## [Assigned task]
Each entry below should be output exactly, apart from its images.

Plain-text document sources
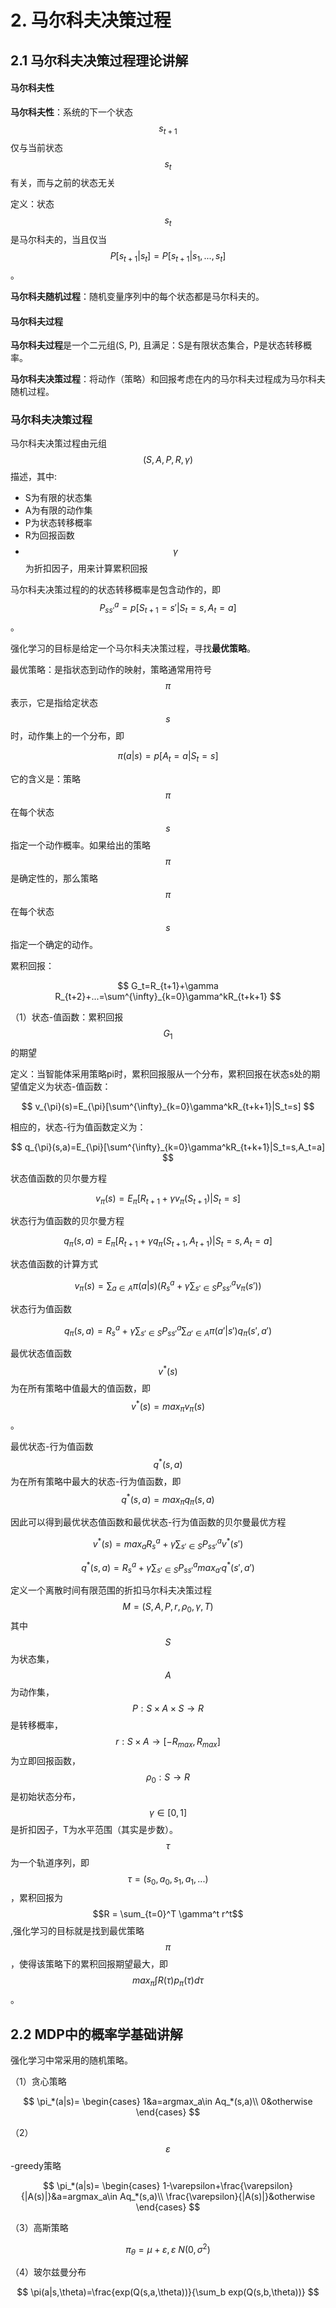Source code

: # 2. 马尔科夫决策过程

## 2.1 马尔科夫决策过程理论讲解

#### 马尔科夫性

**马尔科夫性**：系统的下一个状态$$s_{t+1}$$仅与当前状态$$s_t$$有关，而与之前的状态无关

定义：状态$$s_t$$是马尔科夫的，当且仅当$$P[s_{t+1}|s_{t}]=P[s_{t+1}|s_1,...,s_t]$$。

**马尔科夫随机过程**：随机变量序列中的每个状态都是马尔科夫的。

#### 马尔科夫过程

**马尔科夫过程**是一个二元组\(S, P\), 且满足：S是有限状态集合，P是状态转移概率。

**马尔科夫决策过程**：将动作（策略）和回报考虑在内的马尔科夫过程成为马尔科夫随机过程。

### 马尔科夫决策过程

马尔科夫决策过程由元组$$(S, A, P, R, \gamma)$$描述，其中:

* S为有限的状态集
* A为有限的动作集
* P为状态转移概率
* R为回报函数
* $$\gamma$$为折扣因子，用来计算累积回报

马尔科夫决策过程的的状态转移概率是包含动作的，即$$P^{a}_{ss'}=p[S_{t+1}=s'|S_t=s,A_t=a]$$。

强化学习的目标是给定一个马尔科夫决策过程，寻找**最优策略**。

最优策略：是指状态到动作的映射，策略通常用符号$$\pi$$表示，它是指给定状态$$s$$时，动作集上的一个分布，即


$$
\pi(a|s)=p[A_t=a|S_t=s]
$$


它的含义是：策略$$\pi$$在每个状态$$s$$指定一个动作概率。如果给出的策略$$\pi$$是确定性的，那么策略$$\pi$$在每个状态$$s$$指定一个确定的动作。

累积回报：


$$
G_t=R_{t+1}+\gamma R_{t+2}+...=\sum^{\infty}_{k=0}\gamma^kR_{t+k+1}
$$


（1）状态-值函数：累积回报$$G_1$$的期望

定义：当智能体采用策略pi时，累积回报服从一个分布，累积回报在状态s处的期望值定义为状态-值函数：


$$
v_{\pi}(s)=E_{\pi}[\sum^{\infty}_{k=0}\gamma^kR_{t+k+1}|S_t=s]
$$


相应的，状态-行为值函数定义为：


$$
q_{\pi}(s,a)=E_{\pi}[\sum^{\infty}_{k=0}\gamma^kR_{t+k+1}|S_t=s,A_t=a]
$$


状态值函数的贝尔曼方程


$$
v_{\pi}(s)=E_{\pi}[R_{t+1}+\gamma v_{\pi}(S_{t+1})|S_t=s]
$$


状态行为值函数的贝尔曼方程


$$
q_{\pi}(s,a)=E_{\pi}[R_{t+1}+\gamma q_{\pi}(S_{t+1}, A_{t+1})|S_t=s, A_t=a]
$$


状态值函数的计算方式


$$
v_{\pi}(s)=\sum_{a\in A}\pi(a|s)(R_s^a+\gamma \sum_{s' \in S}P_{ss'}^a v_\pi (s'))
$$


状态行为值函数


$$
q_\pi (s,a) = R_s^a+\gamma \sum_{s' \in S} P_{ss'}^a \sum_{a' \in A}\pi(a'|s')q_{\pi}(s',a')
$$


最优状态值函数$$v^*(s)$$为在所有策略中值最大的值函数，即$$v^*(s)=max_\pi v_\pi(s)$$。

最优状态-行为值函数$$q^*(s,a)$$为在所有策略中最大的状态-行为值函数，即$$q^*(s,a)=max_\pi q_\pi(s,a)$$

因此可以得到最优状态值函数和最优状态-行为值函数的贝尔曼最优方程


$$
v^*(s)=max_a R^a_s + \gamma \sum_{s' \in S}P^a_{ss'}v^*(s')
$$



$$
q^*(s,a)=R^a_s + \gamma \sum_{s' \in S}P^a_{ss'}max_{a'}q^*(s',a')
$$


定义一个离散时间有限范围的折扣马尔科夫决策过程$$M=(S,A,P,r,\rho_0,\gamma,T)$$其中$$S$$为状态集，$$A$$为动作集，$$P: S\times A \times S \rightarrow R$$是转移概率， $$r:S\times A\rightarrow[-R_{max}, R_{max}]$$为立即回报函数，$$\rho_0: S \rightarrow R$$是初始状态分布，$$\gamma \in [0,1]$$是折扣因子，T为水平范围（其实是步数）。$$\tau$$为一个轨道序列，即$$\tau = (s_0,a_0,s_1,a_1,...)$$，累积回报为$$R = \sum_{t=0}^T \gamma^t r^t$$,强化学习的目标就是找到最优策略$$\pi$$，使得该策略下的累积回报期望最大，即$$max_{\pi}\int R(\tau)p_\pi (\tau)d\tau$$。

## 2.2 MDP中的概率学基础讲解

强化学习中常采用的随机策略。

（1）贪心策略


$$
\pi_*(a|s)=
\begin{cases}
1&a=argmax_a\in Aq_*(s,a)\\
0&otherwise
\end{cases}
$$


（2）$$\varepsilon$$-greedy策略


$$
\pi_*(a|s)=
\begin{cases}
1-\varepsilon+\frac{\varepsilon}{|A(s)|}&a=argmax_a\in Aq_*(s,a)\\
\frac{\varepsilon}{|A(s)|}&otherwise
\end{cases}
$$


（3）高斯策略


$$
\pi_\theta = \mu + \varepsilon, \varepsilon~N(0,\sigma^2)
$$


（4）玻尔兹曼分布


$$
\pi(a|s,\theta)=\frac{exp(Q(s,a,\theta))}{\sum_b exp(Q(s,b,\theta))}
$$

## [Your response]
Source code

: # 2. 马尔科夫决策过程

## 2.1 马尔科夫决策过程理论讲解

#### 马尔科夫性

**马尔科夫性**：系统的下一个状态$$s_{t+1}$$仅与当前状态$$s_t$$有关，而与之前的状态无关

定义：状态$$s_t$$是马尔科夫的，当且仅当$$P[s_{t+1}|s_{t}]=P[s_{t+1}|s_1,...,s_t]$$。

**马尔科夫随机过程**：随机变量序列中的每个状态都是马尔科夫的。

#### 马尔科夫过程

**马尔科夫过程**是一个二元组\(S, P\), 且满足：S是有限状态集合，P是状态转移概率。

**马尔科夫决策过程**：将动作（策略）和回报考虑在内的马尔科夫过程成为马尔科夫随机过程。

### 马尔科夫决策过程

马尔科夫决策过程由元组$$(S, A, P, R, \gamma)$$描述，其中:

* S为有限的状态集
* A为有限的动作集
* P为状态转移概率
* R为回报函数
* $$\gamma$$为折扣因子，用来计算累积回报

马尔科夫决策过程的的状态转移概率是包含动作的，即$$P^{a}_{ss'}=p[S_{t+1}=s'|S_t=s,A_t=a]$$。

强化学习的目标是给定一个马尔科夫决策过程，寻找**最优策略**。

最优策略：是指状态到动作的映射，策略通常用符号$$\pi$$表示，它是指给定状态$$s$$时，动作集上的一个分布，即


$$
\pi(a|s)=p[A_t=a|S_t=s]
$$


它的含义是：策略$$\pi$$在每个状态$$s$$指定一个动作概率。如果给出的策略$$\pi$$是确定性的，那么策略$$\pi$$在每个状态$$s$$指定一个确定的动作。

累积回报：


$$
G_t=R_{t+1}+\gamma R_{t+2}+...=\sum^{\infty}_{k=0}\gamma^kR_{t+k+1}
$$


（1）状态-值函数：累积回报$$G_1$$的期望

定义：当智能体采用策略pi时，累积回报服从一个分布，累积回报在状态s处的期望值定义为状态-值函数：


$$
v_{\pi}(s)=E_{\pi}[\sum^{\infty}_{k=0}\gamma^kR_{t+k+1}|S_t=s]
$$


相应的，状态-行为值函数定义为：


$$
q_{\pi}(s,a)=E_{\pi}[\sum^{\infty}_{k=0}\gamma^kR_{t+k+1}|S_t=s,A_t=a]
$$


状态值函数的贝尔曼方程


$$
v_{\pi}(s)=E_{\pi}[R_{t+1}+\gamma v_{\pi}(S_{t+1})|S_t=s]
$$


状态行为值函数的贝尔曼方程


$$
q_{\pi}(s,a)=E_{\pi}[R_{t+1}+\gamma q_{\pi}(S_{t+1}, A_{t+1})|S_t=s, A_t=a]
$$


状态值函数的计算方式


$$
v_{\pi}(s)=\sum_{a\in A}\pi(a|s)(R_s^a+\gamma \sum_{s' \in S}P_{ss'}^a v_\pi (s'))
$$


状态行为值函数


$$
q_\pi (s,a) = R_s^a+\gamma \sum_{s' \in S} P_{ss'}^a \sum_{a' \in A}\pi(a'|s')q_{\pi}(s',a')
$$


最优状态值函数$$v^*(s)$$为在所有策略中值最大的值函数，即$$v^*(s)=max_\pi v_\pi(s)$$。

最优状态-行为值函数$$q^*(s,a)$$为在所有策略中最大的状态-行为值函数，即$$q^*(s,a)=max_\pi q_\pi(s,a)$$

因此可以得到最优状态值函数和最优状态-行为值函数的贝尔曼最优方程


$$
v^*(s)=max_a R^a_s + \gamma \sum_{s' \in S}P^a_{ss'}v^*(s')
$$



$$
q^*(s,a)=R^a_s + \gamma \sum_{s' \in S}P^a_{ss'}max_{a'}q^*(s',a')
$$


定义一个离散时间有限范围的折扣马尔科夫决策过程$$M=(S,A,P,r,\rho_0,\gamma,T)$$其中$$S$$为状态集，$$A$$为动作集，$$P: S\times A \times S \rightarrow R$$是转移概率， $$r:S\times A\rightarrow[-R_{max}, R_{max}]$$为立即回报函数，$$\rho_0: S \rightarrow R$$是初始状态分布，$$\gamma \in [0,1]$$是折扣因子，T为水平范围（其实是步数）。$$\tau$$为一个轨道序列，即$$\tau = (s_0,a_0,s_1,a_1,...)$$，累积回报为$$R = \sum_{t=0}^T \gamma^t r^t$$,强化学习的目标就是找到最优策略$$\pi$$，使得该策略下的累积回报期望最大，即$$max_{\pi}\int R(\tau)p_\pi (\tau)d\tau$$。

## 2.2 MDP中的概率学基础讲解

强化学习中常采用的随机策略。

（1）贪心策略


$$
\pi_*(a|s)=
\begin{cases}
1&a=argmax_a\in Aq_*(s,a)\\
0&otherwise
\end{cases}
$$


（2）$$\varepsilon$$-greedy策略


$$
\pi_*(a|s)=
\begin{cases}
1-\varepsilon+\frac{\varepsilon}{|A(s)|}&a=argmax_a\in Aq_*(s,a)\\
\frac{\varepsilon}{|A(s)|}&otherwise
\end{cases}
$$


（3）高斯策略


$$
\pi_\theta = \mu + \varepsilon, \varepsilon~N(0,\sigma^2)
$$


（4）玻尔兹曼分布


$$
\pi(a|s,\theta)=\frac{exp(Q(s,a,\theta))}{\sum_b exp(Q(s,b,\theta))}
$$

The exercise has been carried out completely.